Theory of mind, which develops in a child’s preschool years, refers to the ability to understand that another individual’s perspective differs from yours (Moll & Meltzoff, 2011). The development of theory of mind takes place throughout childhood in a predictable manner, as outlined below (Lowry, 2015; Ruhl, 2020):
- Wanting:
Understanding that people do not always want the same things and act in a variety ways to get the things they want. - Thinking:
Understanding that people may have differing beliefs about the same event or topic. - Knowledge:
Recognizing that everyone’s access to knowledge is different, and if they have not seen it, they may need additional context to understand. - False beliefs:
Recognizing that different people may have false beliefs that differ from reality. - Hidden feelings:
Understanding that people can hide their emotions and feel a different emotion than the one they are displaying.
The development of these theory-of-mind concepts eventually leads to children becoming better at another key social skill: perspective taking.
Perspective taking refers to an individual’s ability to understand both visual (viewpoint) and perceptual (understanding) situations (Duffy, 2019). Perspective taking develops over the course of the preschool years and continues throughout childhood and adolescence.
Think of a conversation or experience when another person was incredibly rigid about their beliefs and lacked interest in hearing about your experiences. That individual may not have developed the necessary skills to engage in perspective taking and may lack flexibility in accepting that others’ beliefs may be different from their own.
Fostering Social Skills in Toddlers
If you are a parent or educator, you understand that it’s difficult to get younger children, especially toddlers, to ‘tune in,’ as development can be so varied across different individuals.
When considering strategies to help foster social skills in toddlers, you should not underestimate the significance of pretend play and role-play.
For example, if your child is playing doctor and wants you to play with them, it is important to stay ‘in character’ and take off the parent or teacher hat while you are playing with them. This will allow children to become comfortable playing different roles and developing a variety of skills in everyday life.

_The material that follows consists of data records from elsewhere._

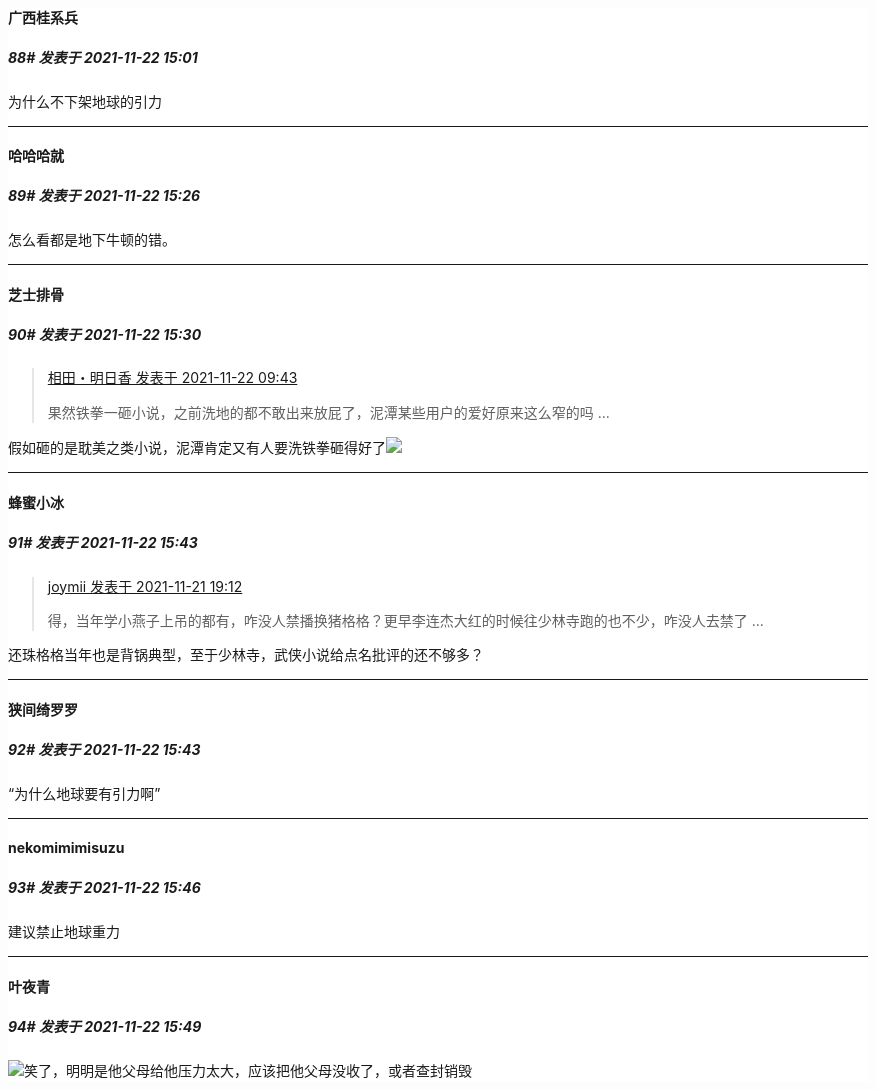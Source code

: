 ####  广西桂系兵  
##### 88#       发表于 2021-11-22 15:01

为什么不下架地球的引力



*****

####  哈哈哈就  
##### 89#       发表于 2021-11-22 15:26

怎么看都是地下牛顿的错。

*****

####  芝士排骨  
##### 90#       发表于 2021-11-22 15:30

<blockquote><a href="httphttps://bbs.saraba1st.com/2b/forum.php?mod=redirect&amp;goto=findpost&amp;pid=53645931&amp;ptid=2038697" target="_blank">相田・明日香 发表于 2021-11-22 09:43</a>

果然铁拳一砸小说，之前洗地的都不敢出来放屁了，泥潭某些用户的爱好原来这么窄的吗 ...</blockquote>
假如砸的是耽美之类小说，泥潭肯定又有人要洗铁拳砸得好了<img src="https://static.saraba1st.com/image/smiley/face2017/067.png" referrerpolicy="no-referrer">



*****

####  蜂蜜小冰  
##### 91#       发表于 2021-11-22 15:43

<blockquote><a href="httphttps://bbs.saraba1st.com/2b/forum.php?mod=redirect&amp;goto=findpost&amp;pid=53639699&amp;ptid=2038697" target="_blank">joymii 发表于 2021-11-21 19:12</a>

得，当年学小燕子上吊的都有，咋没人禁播换猪格格？更早李连杰大红的时候往少林寺跑的也不少，咋没人去禁了 ...</blockquote>
还珠格格当年也是背锅典型，至于少林寺，武侠小说给点名批评的还不够多？

*****

####  狭间绮罗罗  
##### 92#       发表于 2021-11-22 15:43

“为什么地球要有引力啊”

*****

####  nekomimimisuzu  
##### 93#       发表于 2021-11-22 15:46

建议禁止地球重力



*****

####  叶夜青  
##### 94#       发表于 2021-11-22 15:49

<img src="https://static.saraba1st.com/image/smiley/face2017/067.png" referrerpolicy="no-referrer">笑了，明明是他父母给他压力太大，应该把他父母没收了，或者查封销毁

A few other strategies for caregivers and early childhood educators to foster social skills in toddlers include:
- Follow the toddler’s lead
Start by observing the toddler while they are playing. Get onto their level (crouch or sit down) and join the play by copying their actions. Slowly, add more as the play develops. - Put your child’s perspective into words
Even if your toddler is not talking yet, putting their actions/feelings or your own into words can be helpful in developing perspective taking. It can also encourage them to use more language when communicating, rather than just actions or words. - Use picture books to help discuss feelings
When learning about feelings, having pictures that display the feelings your toddler might be experiencing is helpful in having them visualize what these feelings look like. Providing dialogue such as “Oh, Pig’s mouth is pointed downward, and he has a tear. He seems sad,” can also help toddlers understand what emotions look like.

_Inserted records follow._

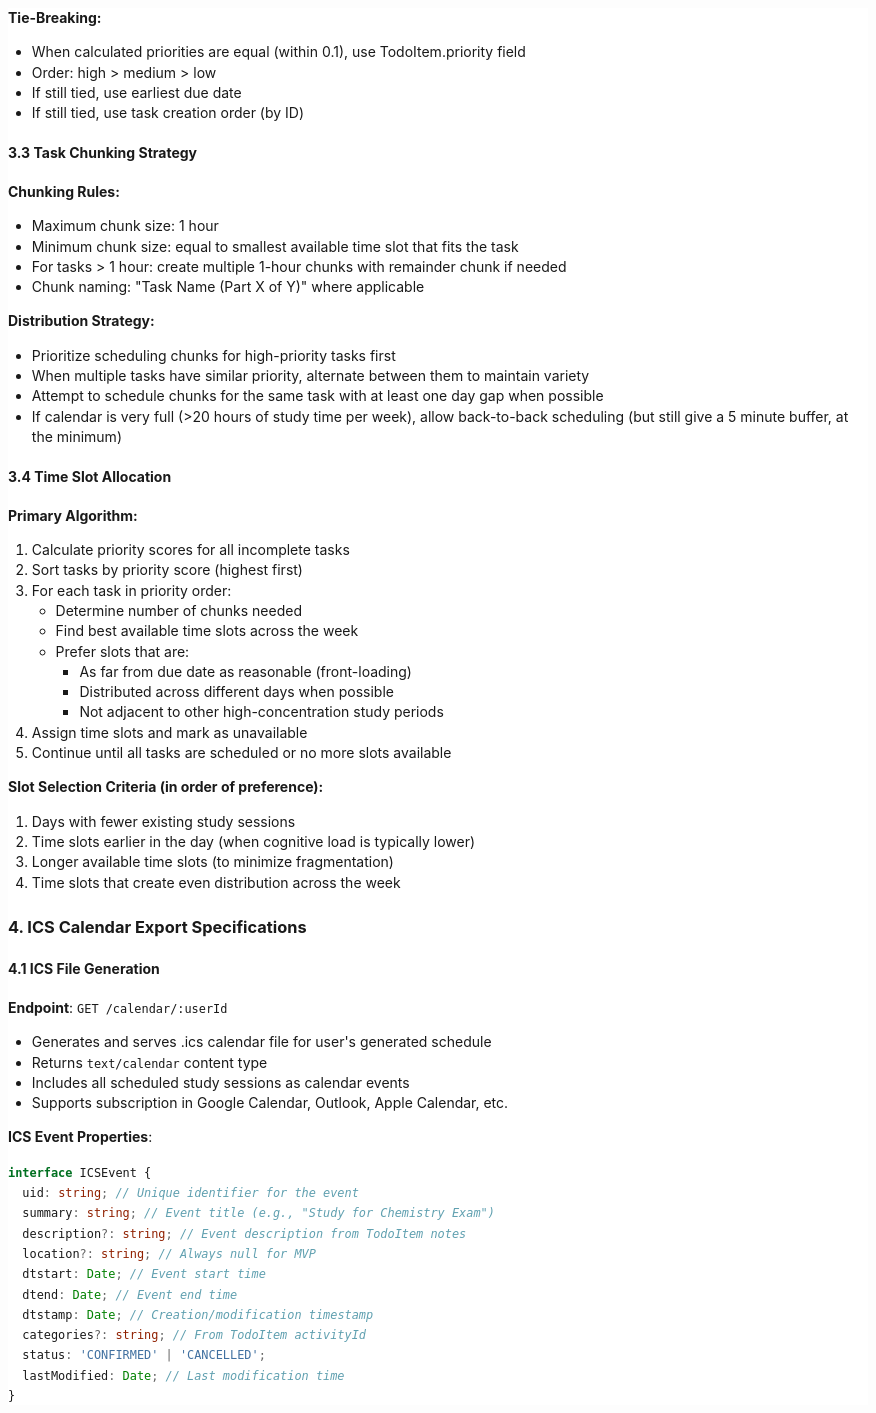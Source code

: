 **Tie-Breaking:**
- When calculated priorities are equal (within 0.1), use TodoItem.priority field
- Order: high > medium > low
- If still tied, use earliest due date
- If still tied, use task creation order (by ID)

#### 3.3 Task Chunking Strategy

**Chunking Rules:**
- Maximum chunk size: 1 hour
- Minimum chunk size: equal to smallest available time slot that fits the task
- For tasks > 1 hour: create multiple 1-hour chunks with remainder chunk if needed
- Chunk naming: "Task Name (Part X of Y)" where applicable

**Distribution Strategy:**
- Prioritize scheduling chunks for high-priority tasks first
- When multiple tasks have similar priority, alternate between them to maintain variety
- Attempt to schedule chunks for the same task with at least one day gap when possible
- If calendar is very full (>20 hours of study time per week), allow back-to-back scheduling (but still give a 5 minute buffer, at the minimum)

#### 3.4 Time Slot Allocation

**Primary Algorithm:**
1. Calculate priority scores for all incomplete tasks
2. Sort tasks by priority score (highest first)
3. For each task in priority order:
   - Determine number of chunks needed
   - Find best available time slots across the week
   - Prefer slots that are:
     - As far from due date as reasonable (front-loading)
     - Distributed across different days when possible
     - Not adjacent to other high-concentration study periods
4. Assign time slots and mark as unavailable
5. Continue until all tasks are scheduled or no more slots available

**Slot Selection Criteria (in order of preference):**
1. Days with fewer existing study sessions
2. Time slots earlier in the day (when cognitive load is typically lower)
3. Longer available time slots (to minimize fragmentation)
4. Time slots that create even distribution across the week

### 4. ICS Calendar Export Specifications

#### 4.1 ICS File Generation

**Endpoint**: `GET /calendar/:userId`
- Generates and serves .ics calendar file for user's generated schedule
- Returns `text/calendar` content type
- Includes all scheduled study sessions as calendar events
- Supports subscription in Google Calendar, Outlook, Apple Calendar, etc.

**ICS Event Properties**:
```typescript
interface ICSEvent {
  uid: string; // Unique identifier for the event
  summary: string; // Event title (e.g., "Study for Chemistry Exam")
  description?: string; // Event description from TodoItem notes
  location?: string; // Always null for MVP
  dtstart: Date; // Event start time
  dtend: Date; // Event end time
  dtstamp: Date; // Creation/modification timestamp
  categories?: string; // From TodoItem activityId
  status: 'CONFIRMED' | 'CANCELLED';
  lastModified: Date; // Last modification time
}
```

3 Important Social Skills for Teenagers
In today’s technology-driven society, developing social skills can be more difficult for young adults and teenagers. Considering that a lot of their social activity is powered by devices, there are fewer opportunities for them to engage in meaningful in-person interactions.
According to the Organization for Economic Co-operation and Development (OECD), “Children’s capacity to achieve goals, work effectively with others and manage emotions will be essential to meet the challenges of the 21st century” (OECD, 2015). Social skills that apply to goal attainment, cooperation, and emotional awareness include:
1. Active listening
Active listening is a type of listening that focuses on hearing the words another person is saying as well as recognizing the emotions that come out through their nonverbal behavior.

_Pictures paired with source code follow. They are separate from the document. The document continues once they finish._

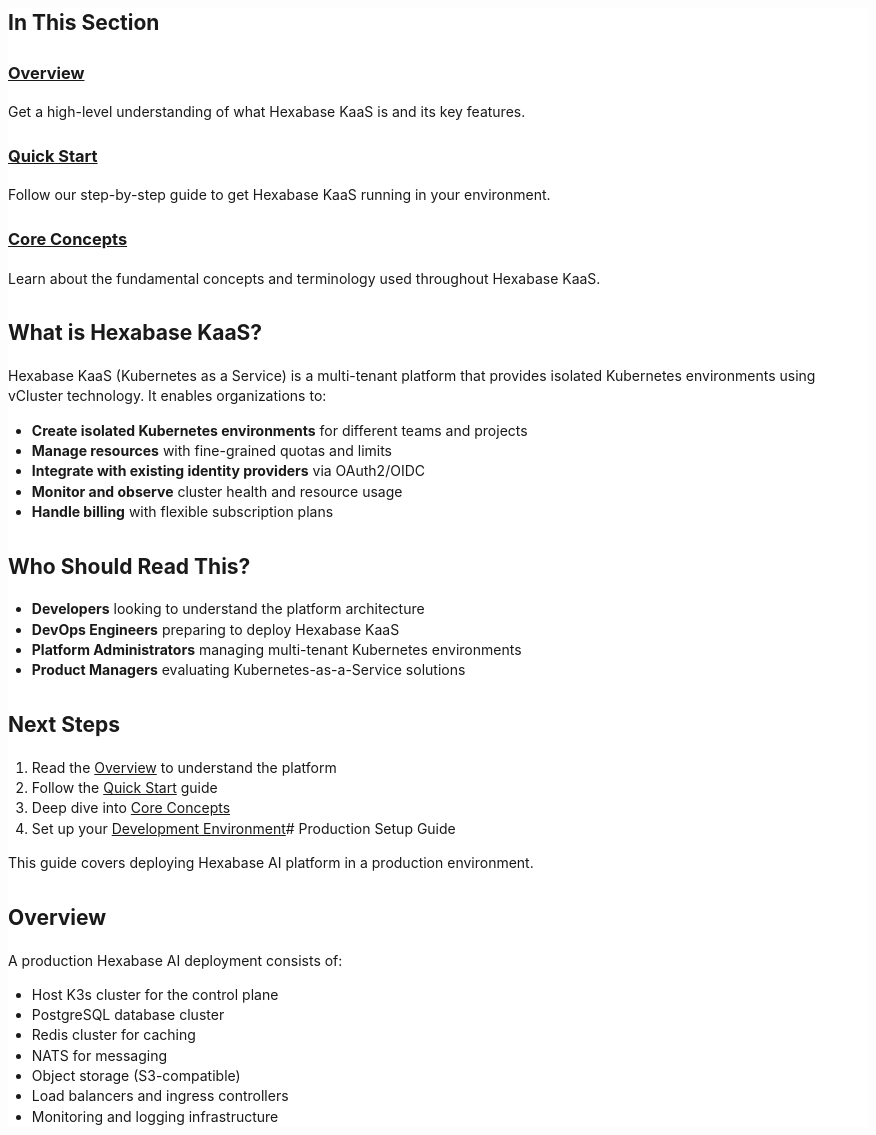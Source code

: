 ## In This Section

### [Overview](./overview.md)
Get a high-level understanding of what Hexabase KaaS is and its key features.

### [Quick Start](./quick-start.md)
Follow our step-by-step guide to get Hexabase KaaS running in your environment.

### [Core Concepts](./concepts.md)
Learn about the fundamental concepts and terminology used throughout Hexabase KaaS.

## What is Hexabase KaaS?

Hexabase KaaS (Kubernetes as a Service) is a multi-tenant platform that provides isolated Kubernetes environments using vCluster technology. It enables organizations to:

- **Create isolated Kubernetes environments** for different teams and projects
- **Manage resources** with fine-grained quotas and limits
- **Integrate with existing identity providers** via OAuth2/OIDC
- **Monitor and observe** cluster health and resource usage
- **Handle billing** with flexible subscription plans

## Who Should Read This?

- **Developers** looking to understand the platform architecture
- **DevOps Engineers** preparing to deploy Hexabase KaaS
- **Platform Administrators** managing multi-tenant Kubernetes environments
- **Product Managers** evaluating Kubernetes-as-a-Service solutions

## Next Steps

1. Read the [Overview](./overview.md) to understand the platform
2. Follow the [Quick Start](./quick-start.md) guide
3. Deep dive into [Core Concepts](./concepts.md)
4. Set up your [Development Environment](../development/dev-environment-setup.md)# Production Setup Guide

This guide covers deploying Hexabase AI platform in a production environment.

## Overview

A production Hexabase AI deployment consists of:
- Host K3s cluster for the control plane
- PostgreSQL database cluster
- Redis cluster for caching
- NATS for messaging
- Object storage (S3-compatible)
- Load balancers and ingress controllers
- Monitoring and logging infrastructure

A good activity to practice active listening with adolescents and teenagers is to ask all participants to sit in a circle. The facilitator then chooses one participant to tell a story. After three to five sentences, the teacher says ‘stop’ and chooses another student to continue the story. This person now has to repeat the last sentence the previous person said and continue making up the story.
2. Assertiveness
Assertive communication is characterized by the ability to express one’s opinions, feelings, or attitudes while still respecting the perspectives of others.
The most important piece of teaching assertiveness is to assure teens it’s okay to claim their rights and express their opinions and feelings, especially when saying “no” respectfully.
3. Self-awareness
Being aware of one’s emotions is an important component of self-awareness. Understanding why they feel a certain way and their emotions in specific situations is an essential part of the development of teenagers’ empathy.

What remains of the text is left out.